The word is out. China-related supply chain delays are not only possible; they are already happening due to the coronavirus. You can also expect delays for nearby countries for inbound and outbound cargo. As delays in China increase, ocean carriers will skip ports and will have blank sailings. Like a snowstorm in Chicago, IL impacts if your flight is on-time in Charlotte, NC, China’s woes will impact countries around it.
One reason delay can affect surrounding countries may be shippers routing cargo away from China to ports in Thailand, Vietnam, and South Korea in hopes of getting around China’s growing problem. An enormous number of containers regularly move to, from, or through China’s ports. If enough shippers reroute containers around China ports, smaller ports in nearby countries could be overwhelmed.

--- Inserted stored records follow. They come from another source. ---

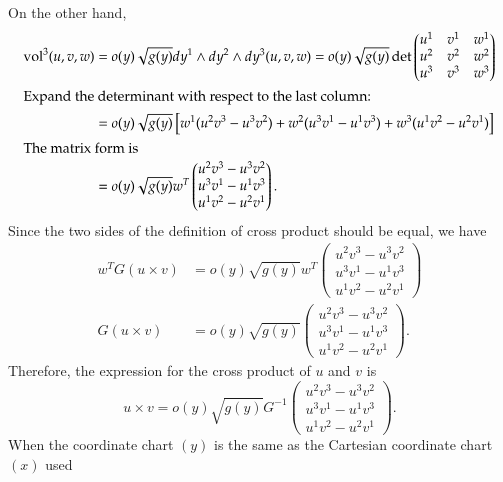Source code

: \documentclass[11pt, a4paper]{book}
\begin{document}
\begin{enumerate}
\begin{itemize}
    On the other hand,
    \begin{align*}
      \mathrm{vol}^3(u,v,w)
      &= o(y) \sqrt{g(y)} dy^1 \wedge dy^2 \wedge dy^3 (u,v,w) = o(y)
        \sqrt{g(y)} \det{\begin{pmatrix}
            u^1 & v^1 & w^1 \\
            u^2 & v^2 & w^2 \\
            u^3 & v^3 & w^3
          \end{pmatrix}} \\
      \intertext{Expand the determinant with respect to the last column:}
      &= o(y) \sqrt{g(y)} \left[ w^1(u^2v^3-u^3v^2) + w^2(u^3v^1-u^1v^3) +
        w^3(u^1v^2-u^2v^1) \right] \\
      \intertext{The matrix form is}
      &= o(y) \sqrt{g(y)} w^T \begin{pmatrix}
        u^2v^3-u^3v^2 \\
        u^3v^1-u^1v^3 \\
        u^1v^2-u^2v^1
      \end{pmatrix}.
    \end{align*}
    Since the two sides of the definition of cross product should be equal, we have
    \begin{align*}
      w^T G(u\times v) &= o(y) \sqrt{g(y)} w^T \begin{pmatrix}
        u^2v^3-u^3v^2 \\
        u^3v^1-u^1v^3 \\
        u^1v^2-u^2v^1
      \end{pmatrix} \\
      G(u\times v) &= o(y) \sqrt{g(y)} \begin{pmatrix}
        u^2v^3-u^3v^2 \\
        u^3v^1-u^1v^3 \\
        u^1v^2-u^2v^1
      \end{pmatrix}.
    \end{align*}
    Therefore, the expression for the cross product of $u$ and $v$ is
    \begin{equation}
      \label{eq:cross-product-expr}
      u\times v = o(y) \sqrt{g(y)} G^{-1} \begin{pmatrix}
        u^2v^3-u^3v^2 \\
        u^3v^1-u^1v^3 \\
        u^1v^2-u^2v^1
      \end{pmatrix}.
    \end{equation}
    When the coordinate chart $(y)$ is the same as the Cartesian coordinate chart $(x)$ used

\end{itemize}
\end{enumerate}
\end{document}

Moreover, China ports also act as common transship facilities for cargo bound for other smaller ports. In short, transshipping is one vessel dropping a container at a port that is not the destination port. The container will sit and wait for a second vessel to pick it up to head to the next port or the destination port. Some containers can be transshipped several times before reaching its destination. Like missing your connecting flight, if an ocean carrier bypasses a transship port, containers scheduled to be dropped there just missed their next ride and are now bound for an alternate port. And just like in air travel, the carrier isn’t going to schedule a new vessel only for you to make things right. The carrier will get the container delivered sooner or later, but in an already stressed system, it maybe later.
Will typical cargo insurance cover any expenses caused by the shipping delay?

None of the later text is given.